JAKARTA, ifakta.co – Presiden RI Prabowo Subianto membuka kemungkinan pembentukan pengadilan ad hoc untuk mengusut pengelolaan Badan Usaha Milik Negara (BUMN), termasuk dugaan penyalahgunaan oleh jajaran direksi dalam kurun waktu 30 tahun terakhir.
Prabowo menyampaikan wacana tersebut saat menyampaikan pidato dalam Sidang Tahunan MPR dan Sidang Bersama DPR-DPD di Kompleks Parlemen, Jakarta, Jumat (14/8/2026).
Wacana itu muncul setelah pemerintah melakukan pendataan terhadap perusahaan negara. Pemerintah menemukan total 1.074 BUMN beserta berbagai lapisan anak, cucu, hingga cicit perusahaan.
Iklan
Prabowo mengaku terkejut dengan jumlah tersebut. Sebelumnya, ia memperkirakan jumlah BUMN hanya berada di kisaran 300 hingga 400 perusahaan.
“Mungkin harus kita bentuk suatu pengadilan ad hoc khusus untuk kita usut, untuk bisa kita usut pengurus-pengurus direksi 30 tahun ke belakang mungkin,” ucap Prabowo dalam sidang tersebut.
Pengadilan ad hoc sendiri merupakan pengadilan khusus yang dibentuk secara nonpermanen untuk menangani perkara atau peristiwa tertentu dalam jangka waktu tertentu. Salah satu contohnya adalah Pengadilan HAM Ad Hoc yang pembentukannya mengikuti ketentuan dalam Undang-Undang Pengadilan HAM.
Dalam pidato kenegaraan yang disampaikan pada Jumat siang, Prabowo menegaskan bahwa BUMN memiliki mandat untuk memberikan manfaat bagi seluruh masyarakat Indonesia.
Menurutnya, perusahaan negara tidak boleh berubah menjadi instrumen kepentingan pribadi pengurus maupun penguasa.
“BUMN adalah milik seluruh rakyat Indonesia.
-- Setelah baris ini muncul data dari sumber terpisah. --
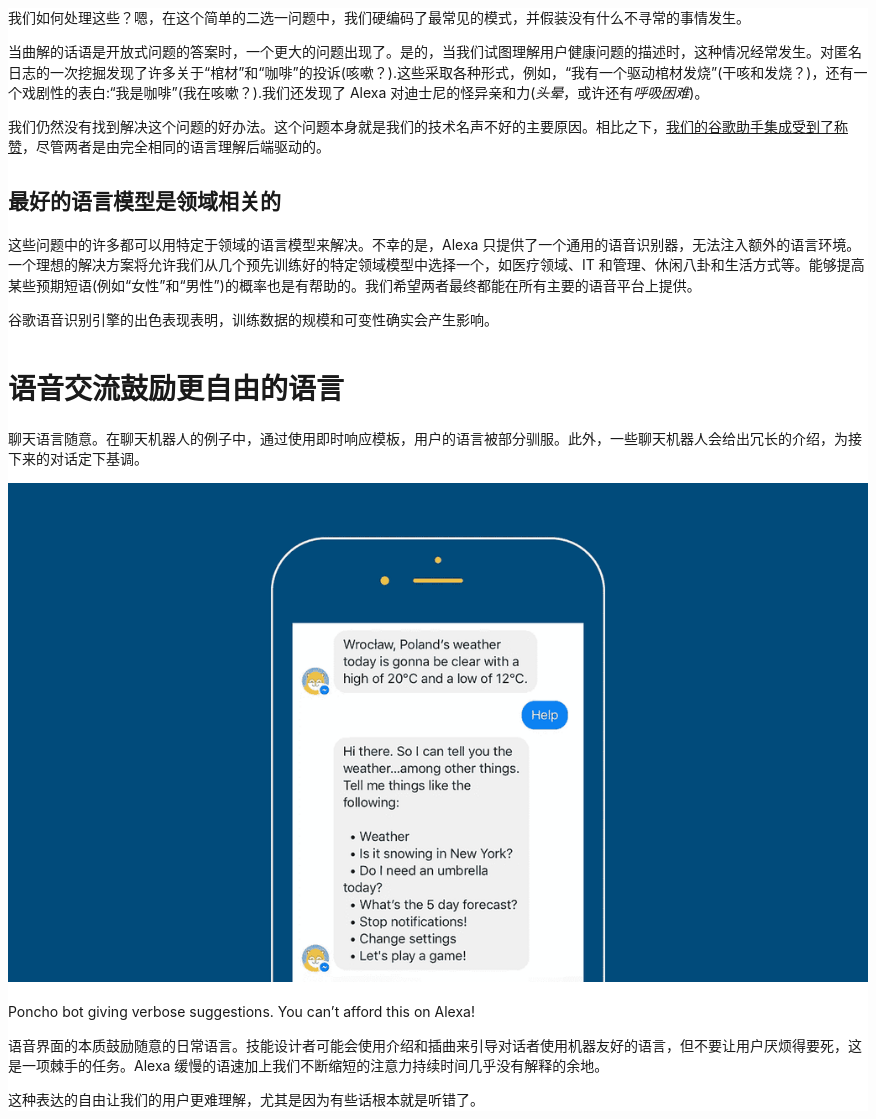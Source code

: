 我们如何处理这些？嗯，在这个简单的二选一问题中，我们硬编码了最常见的模式，并假装没有什么不寻常的事情发生。

当曲解的话语是开放式问题的答案时，一个更大的问题出现了。是的，当我们试图理解用户健康问题的描述时，这种情况经常发生。对匿名日志的一次挖掘发现了许多关于“棺材”和“咖啡”的投诉(咳嗽？).这些采取各种形式，例如，“我有一个驱动棺材发烧”(干咳和发烧？)，还有一个戏剧性的表白:“我是咖啡”(我在咳嗽？).我们还发现了 Alexa 对迪士尼的怪异亲和力(*头晕*，或许还有*呼吸困难*)。

我们仍然没有找到解决这个问题的好办法。这个问题本身就是我们的技术名声不好的主要原因。相比之下，[我们的谷歌助手集成受到了称赞](https://assistant.google.com/services/a/uid/000000a04396478b)，尽管两者是由完全相同的语言理解后端驱动的。

## 最好的语言模型是领域相关的

这些问题中的许多都可以用特定于领域的语言模型来解决。不幸的是，Alexa 只提供了一个通用的语音识别器，无法注入额外的语言环境。一个理想的解决方案将允许我们从几个预先训练好的特定领域模型中选择一个，如医疗领域、IT 和管理、休闲八卦和生活方式等。能够提高某些预期短语(例如“女性”和“男性”)的概率也是有帮助的。我们希望两者最终都能在所有主要的语音平台上提供。

谷歌语音识别引擎的出色表现表明，训练数据的规模和可变性确实会产生影响。

# 语音交流鼓励更自由的语言

聊天语言随意。在聊天机器人的例子中，通过使用即时响应模板，用户的语言被部分驯服。此外，一些聊天机器人会给出冗长的介绍，为接下来的对话定下基调。

![](img/4e48e40b55bc75caa432166a5fbbd1b0.png)

Poncho bot giving verbose suggestions. You can’t afford this on Alexa!

语音界面的本质鼓励随意的日常语言。技能设计者可能会使用介绍和插曲来引导对话者使用机器友好的语言，但不要让用户厌烦得要死，这是一项棘手的任务。Alexa 缓慢的语速加上我们不断缩短的注意力持续时间几乎没有解释的余地。

这种表达的自由让我们的用户更难理解，尤其是因为有些话根本就是听错了。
Bukan milik direksi. Bukan milik komisaris. Bukan pula sumber dana bagi penguasa,” tutur Prabowo.
Presiden juga menyoroti kondisi sejumlah BUMN yang dinilai tidak produktif dan masih mengalami kerugian. Ia bahkan mempertanyakan laporan keuangan perusahaan negara yang menurutnya belum sepenuhnya menggambarkan kondisi sebenarnya.
Persoalan tersebut, kata Prabowo, semakin penting untuk dibenahi karena sejumlah BUMN memiliki hubungan kerja sama dengan perusahaan asing.
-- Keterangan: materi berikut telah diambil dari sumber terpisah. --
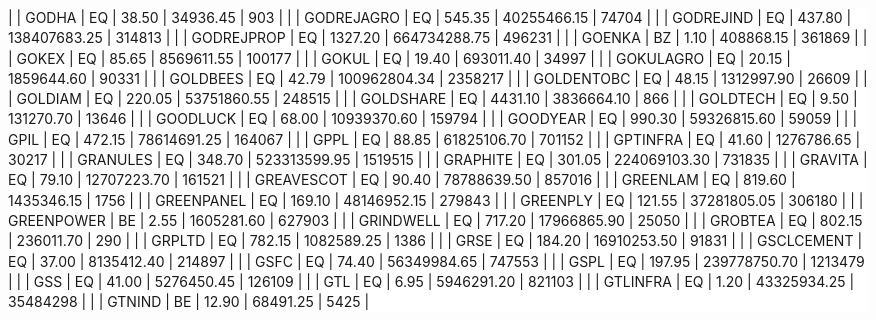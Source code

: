 |  | GODHA | EQ | 38.50 | 34936.45 | 903 |
|  | GODREJAGRO | EQ | 545.35 | 40255466.15 | 74704 |
|  | GODREJIND | EQ | 437.80 | 138407683.25 | 314813 |
|  | GODREJPROP | EQ | 1327.20 | 664734288.75 | 496231 |
|  | GOENKA | BZ | 1.10 | 408868.15 | 361869 |
|  | GOKEX | EQ | 85.65 | 8569611.55 | 100177 |
|  | GOKUL | EQ | 19.40 | 693011.40 | 34997 |
|  | GOKULAGRO | EQ | 20.15 | 1859644.60 | 90331 |
|  | GOLDBEES | EQ | 42.79 | 100962804.34 | 2358217 |
|  | GOLDENTOBC | EQ | 48.15 | 1312997.90 | 26609 |
|  | GOLDIAM | EQ | 220.05 | 53751860.55 | 248515 |
|  | GOLDSHARE | EQ | 4431.10 | 3836664.10 | 866 |
|  | GOLDTECH | EQ | 9.50 | 131270.70 | 13646 |
|  | GOODLUCK | EQ | 68.00 | 10939370.60 | 159794 |
|  | GOODYEAR | EQ | 990.30 | 59326815.60 | 59059 |
|  | GPIL | EQ | 472.15 | 78614691.25 | 164067 |
|  | GPPL | EQ | 88.85 | 61825106.70 | 701152 |
|  | GPTINFRA | EQ | 41.60 | 1276786.65 | 30217 |
|  | GRANULES | EQ | 348.70 | 523313599.95 | 1519515 |
|  | GRAPHITE | EQ | 301.05 | 224069103.30 | 731835 |
|  | GRAVITA | EQ | 79.10 | 12707223.70 | 161521 |
|  | GREAVESCOT | EQ | 90.40 | 78788639.50 | 857016 |
|  | GREENLAM | EQ | 819.60 | 1435346.15 | 1756 |
|  | GREENPANEL | EQ | 169.10 | 48146952.15 | 279843 |
|  | GREENPLY | EQ | 121.55 | 37281805.05 | 306180 |
|  | GREENPOWER | BE | 2.55 | 1605281.60 | 627903 |
|  | GRINDWELL | EQ | 717.20 | 17966865.90 | 25050 |
|  | GROBTEA | EQ | 802.15 | 236011.70 | 290 |
|  | GRPLTD | EQ | 782.15 | 1082589.25 | 1386 |
|  | GRSE | EQ | 184.20 | 16910253.50 | 91831 |
|  | GSCLCEMENT | EQ | 37.00 | 8135412.40 | 214897 |
|  | GSFC | EQ | 74.40 | 56349984.65 | 747553 |
|  | GSPL | EQ | 197.95 | 239778750.70 | 1213479 |
|  | GSS | EQ | 41.00 | 5276450.45 | 126109 |
|  | GTL | EQ | 6.95 | 5946291.20 | 821103 |
|  | GTLINFRA | EQ | 1.20 | 43325934.25 | 35484298 |
|  | GTNIND | BE | 12.90 | 68491.25 | 5425 |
Karena itu, pemerintah mendorong pembenahan menyeluruh terhadap perusahaan-perusahaan negara, termasuk melalui perampingan jumlah BUMN.
Selain wacana pengadilan ad hoc, Prabowo juga membuka kemungkinan memberikan mekanisme semacam amnesti kepada pengurus BUMN yang mengakui kesalahan dan menunjukkan penyesalan.
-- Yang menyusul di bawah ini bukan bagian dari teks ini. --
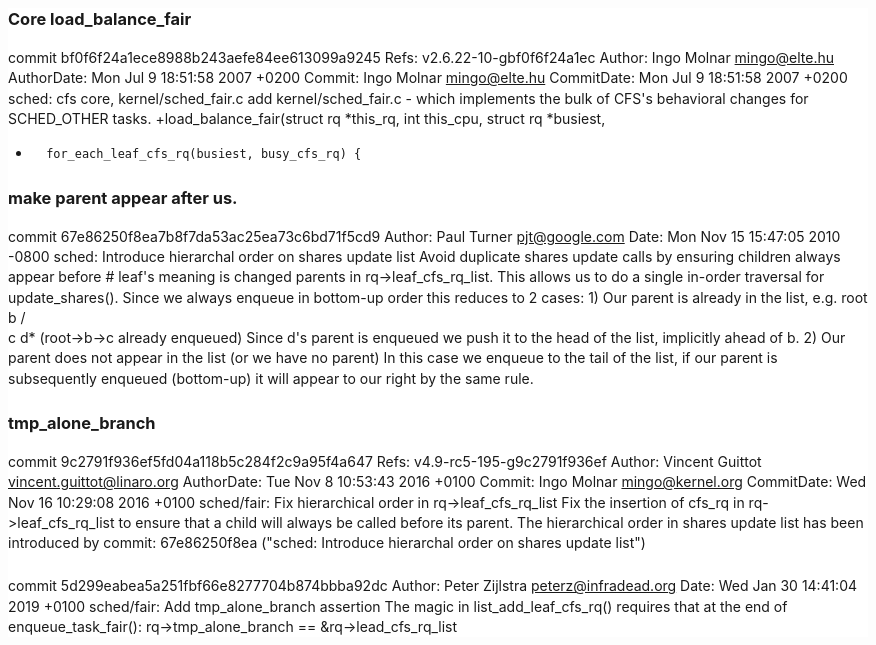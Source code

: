 ### Core load_balance_fair
commit bf0f6f24a1ece8988b243aefe84ee613099a9245
Refs: v2.6.22-10-gbf0f6f24a1ec
Author:     Ingo Molnar <mingo@elte.hu>
AuthorDate: Mon Jul 9 18:51:58 2007 +0200
Commit:     Ingo Molnar <mingo@elte.hu>
CommitDate: Mon Jul 9 18:51:58 2007 +0200
    sched: cfs core, kernel/sched_fair.c
    add kernel/sched_fair.c - which implements the bulk of CFS's
    behavioral changes for SCHED_OTHER tasks.
+load_balance_fair(struct rq *this_rq, int this_cpu, struct rq *busiest,
+       for_each_leaf_cfs_rq(busiest, busy_cfs_rq) {

### make parent appear after us.
commit 67e86250f8ea7b8f7da53ac25ea73c6bd71f5cd9
Author: Paul Turner <pjt@google.com>
Date:   Mon Nov 15 15:47:05 2010 -0800
    sched: Introduce hierarchal order on shares update list
    Avoid duplicate shares update calls by ensuring children always appear before                 # leaf's meaning is changed
    parents in rq->leaf_cfs_rq_list.
    This allows us to do a single in-order traversal for update_shares().
    Since we always enqueue in bottom-up order this reduces to 2 cases:
    1) Our parent is already in the list, e.g.
       root
         \
          b
          /\
          c d* (root->b->c already enqueued)
    Since d's parent is enqueued we push it to the head of the list, implicitly ahead of b.
    2) Our parent does not appear in the list (or we have no parent)
    In this case we enqueue to the tail of the list, if our parent is subsequently enqueued
    (bottom-up) it will appear to our right by the same rule.

### tmp_alone_branch
commit 9c2791f936ef5fd04a118b5c284f2c9a95f4a647
Refs: v4.9-rc5-195-g9c2791f936ef
Author:     Vincent Guittot <vincent.guittot@linaro.org>
AuthorDate: Tue Nov 8 10:53:43 2016 +0100
Commit:     Ingo Molnar <mingo@kernel.org>
CommitDate: Wed Nov 16 10:29:08 2016 +0100
    sched/fair: Fix hierarchical order in rq->leaf_cfs_rq_list
    Fix the insertion of cfs_rq in rq->leaf_cfs_rq_list to ensure that a
    child will always be called before its parent.
    The hierarchical order in shares update list has been introduced by
    commit:
      67e86250f8ea ("sched: Introduce hierarchal order on shares update list")
### 
commit 5d299eabea5a251fbf66e8277704b874bbba92dc
Author: Peter Zijlstra <peterz@infradead.org>
Date:   Wed Jan 30 14:41:04 2019 +0100
    sched/fair: Add tmp_alone_branch assertion
    The magic in list_add_leaf_cfs_rq() requires that at the end of
    enqueue_task_fair():
      rq->tmp_alone_branch == &rq->lead_cfs_rq_list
Namun, ia menyerahkan pembahasan mengenai mekanisme tersebut kepada DPR sebagai lembaga yang mewakili rakyat.
“Saya akan minta kalau perlu kita memberi juga peluang semacam amnesti khusus untuk mereka yang tobat, mereka yang sadar, mereka yang mengakui. Nah, ini saya serahkan kepada wakil-wakil rakyat untuk memutuskan,” kata Prabowo.
Di sisi lain, pemerintah telah menjalankan kebijakan perampingan perusahaan negara. Prabowo menyebut sebanyak 290 BUMN telah ditutup dalam proses penataan tersebut.
Pemerintah menargetkan jumlah BUMN dapat ditekan hingga paling banyak 300 perusahaan pada akhir 2026.
“750 BUMN lebih akan kita tutup. Hanya yang produktif, hanya yang menciptakan nilai tambah akan kita pertahankan,” ujar Prabowo.
Menurut Prabowo, langkah perampingan tersebut juga memberikan dampak terhadap efisiensi anggaran. Pemerintah mencatat pengurangan biaya overhead mencapai sekitar Rp50 triliun.
Pemerintah kemudian akan mengarahkan hasil efisiensi tersebut untuk kebutuhan investasi, industrialisasi, peningkatan kualitas pelayanan, serta berbagai program yang memberikan manfaat lebih langsung kepada masyarakat.
Dengan langkah tersebut, Prabowo menegaskan pemerintah ingin memastikan BUMN kembali menjalankan fungsi utamanya sebagai aset strategis negara yang produktif dan memberikan nilai tambah bagi masyarakat Indonesia.